Tangibles Investing (Offshore Retreat Land):

Advanced preppers who already own and a live at a well-stocked and fairly self-sufficient retreat might be ready for the next step. This is investing in a piece of offshore retreat land, for use as a backup retreat. Many folks refer to this as their “Plan B.” But anyone considering this soon runs into the classic dilemma: There is no “perfect” retreat locale on Earth.  This is true for a number of reasons. These include:

  • Very few nations allow foreign investments in land without a grant of residency, if not full citizenship. In many nations–particularly Pacific island nations–the best that you can hope for is a 99-year lease.
  • Most of the world’s land in temperate climate zones is already heavily populated.
  • The most affordable land tends to be in tropical Third World nations with endemic disease problems, crime, poverty, and corrupt governments.
  • Most of the “desirable” locales have high taxes.
  • Very few nations have gun ownership laws as favorable as those in the U.S..  Typically, gun ownership is quite difficult for non-citizens. And sadly, registration schemes are ubiquitous.
  • Arcane land title laws, unscrupulous bankers and land agents, as well as language barriers can make buying offshore retreat land a daunting task.
  • Once you find offshore land, it is often difficult to have a house built to First World standards.
  • Surveying in many developing nations is not done to First World standards. So this can lead to property line disputes.
  • The concept of title insurance is non-existent in many countries.  There can be multiple claimants to land.
  • Many nations would lack resilience in natural disasters or in the midst of a global financial crisis.
  • Even quite friendly nations like Canada have set up barriers, such as non-resident speculation taxes. (At least the current Chinese land rush is slowing.)
  • Land buyers who obtain residency and then citizenship often make themselves subject to additional taxation and even military conscription for themselves or their children.
  • The United States is one of the few countries to tax all worldwide income. Hence, unless you renounce your U.S. Citizenship you’ll end up heavily (and often multiply) taxed. Thankfully, there is a Foreign Earned Income exclusion. That changes annually, with inflation. But the last figure I heard quoted was $100,800. Anything above that earned overseas could be double-taxed.
  • Many nations have currency restrictions, making it illegal to hold substantial amounts of foreign currencies, and/or allowing bank deposits only in their respective national currencies. This can make your deposits vulnerable to inflation.
  • Unless you are marrying a local, you and your family will probably be seen as “suspicious newcomers” for a full generation.

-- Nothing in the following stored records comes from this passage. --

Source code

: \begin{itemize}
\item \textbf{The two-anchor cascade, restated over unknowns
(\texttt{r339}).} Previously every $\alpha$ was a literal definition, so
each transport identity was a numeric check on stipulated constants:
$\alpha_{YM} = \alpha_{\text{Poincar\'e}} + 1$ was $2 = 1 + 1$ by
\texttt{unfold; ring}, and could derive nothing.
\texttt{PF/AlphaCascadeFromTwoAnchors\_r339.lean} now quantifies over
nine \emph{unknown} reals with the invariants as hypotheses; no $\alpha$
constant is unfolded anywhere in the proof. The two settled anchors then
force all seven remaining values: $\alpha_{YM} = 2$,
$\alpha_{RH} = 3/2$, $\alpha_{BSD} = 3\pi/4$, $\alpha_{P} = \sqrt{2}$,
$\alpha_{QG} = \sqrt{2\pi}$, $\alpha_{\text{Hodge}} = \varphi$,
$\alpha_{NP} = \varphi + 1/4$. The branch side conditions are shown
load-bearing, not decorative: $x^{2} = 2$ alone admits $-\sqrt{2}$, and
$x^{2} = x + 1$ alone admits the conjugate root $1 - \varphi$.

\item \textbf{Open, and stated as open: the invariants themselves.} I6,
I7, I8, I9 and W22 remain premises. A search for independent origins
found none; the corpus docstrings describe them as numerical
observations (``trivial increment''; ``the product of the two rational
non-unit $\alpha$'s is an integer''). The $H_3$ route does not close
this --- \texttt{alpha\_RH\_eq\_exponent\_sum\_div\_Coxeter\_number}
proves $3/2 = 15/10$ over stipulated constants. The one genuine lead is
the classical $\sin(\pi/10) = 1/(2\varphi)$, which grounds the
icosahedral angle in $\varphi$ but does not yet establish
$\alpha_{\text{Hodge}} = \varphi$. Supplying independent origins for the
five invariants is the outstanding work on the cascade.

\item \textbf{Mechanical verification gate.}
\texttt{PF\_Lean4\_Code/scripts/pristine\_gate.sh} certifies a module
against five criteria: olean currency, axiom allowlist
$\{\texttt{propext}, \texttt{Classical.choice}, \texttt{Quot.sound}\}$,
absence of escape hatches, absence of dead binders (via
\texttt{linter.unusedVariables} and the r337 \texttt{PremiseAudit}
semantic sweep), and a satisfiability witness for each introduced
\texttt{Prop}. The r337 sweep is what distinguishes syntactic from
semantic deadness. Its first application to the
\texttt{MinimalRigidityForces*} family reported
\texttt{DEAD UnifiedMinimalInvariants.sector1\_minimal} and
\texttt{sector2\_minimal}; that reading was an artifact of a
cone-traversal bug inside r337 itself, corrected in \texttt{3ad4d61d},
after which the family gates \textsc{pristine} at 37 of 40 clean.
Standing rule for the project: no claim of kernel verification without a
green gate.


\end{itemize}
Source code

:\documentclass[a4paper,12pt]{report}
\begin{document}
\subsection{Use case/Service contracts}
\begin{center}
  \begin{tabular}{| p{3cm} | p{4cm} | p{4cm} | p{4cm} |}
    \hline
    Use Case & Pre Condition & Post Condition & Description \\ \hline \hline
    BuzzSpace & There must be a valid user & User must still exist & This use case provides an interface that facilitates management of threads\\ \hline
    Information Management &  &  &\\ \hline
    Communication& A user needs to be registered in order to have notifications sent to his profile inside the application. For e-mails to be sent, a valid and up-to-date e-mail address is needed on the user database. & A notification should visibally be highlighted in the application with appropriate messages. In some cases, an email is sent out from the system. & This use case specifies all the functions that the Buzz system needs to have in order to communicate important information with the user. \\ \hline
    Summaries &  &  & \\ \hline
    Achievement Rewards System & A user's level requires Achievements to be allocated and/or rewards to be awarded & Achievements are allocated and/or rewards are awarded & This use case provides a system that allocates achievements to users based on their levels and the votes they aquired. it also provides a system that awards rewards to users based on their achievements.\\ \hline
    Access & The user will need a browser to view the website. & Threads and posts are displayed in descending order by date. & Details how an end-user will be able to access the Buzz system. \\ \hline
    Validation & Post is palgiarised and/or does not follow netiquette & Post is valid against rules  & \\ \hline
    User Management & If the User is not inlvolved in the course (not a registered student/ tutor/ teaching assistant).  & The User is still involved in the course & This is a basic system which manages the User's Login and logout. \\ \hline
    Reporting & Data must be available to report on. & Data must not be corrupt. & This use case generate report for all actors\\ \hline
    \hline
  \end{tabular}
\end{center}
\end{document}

Anyone considering buying offshore retreat land should proceed with caution, extensive study, and prayer.

Countries to Consider

As of this writing, I’m pointing many of my consulting clients to the Czech Republic, Panama, Costa Rica, Belize, the Philippines, the Dominican Republic, and Chile. Spain is off my list, but if the Catalonian independence movement succeeds, then the more rural parts of Catalonia might be viable for a retreat.  There are many other options, but every nation has its own peculiar advantages and drawbacks.

I’m really looking forward to comments and suggestions from readers who have already taken the leap. We’ll benefit from you sharing your experience. – JWR


SurvivalBlog and its Editors are not paid investment counselors or advisers. So please see our Provisos page for our detailed disclaimers.

News Tips:

Please send your economics and investing news tips to JWR. (Either via e-mail of via our Contact form.) These are often especially relevant, because they come from folks who particularly watch individual markets. And due to their diligence and focus, we benefit from fresh “on target” investing news. We often “get the scoop” on economic and investing news that is probably ignored (or reported late) by mainstream American news outlets. Thanks!


  1. The counterfeit Canadian gold bar found recently highlights why it’s best (IMNSHO) to focus on gold US Eagles (1/10, 1/4. 1/2. & 1 oz). You also need to have a way to test coins — Fisch tester, acid test, et cetera if you’re going to take them in exchange. The same holds for silver coins. I would stay away from all packaged [bullion] bars and coins, if you can.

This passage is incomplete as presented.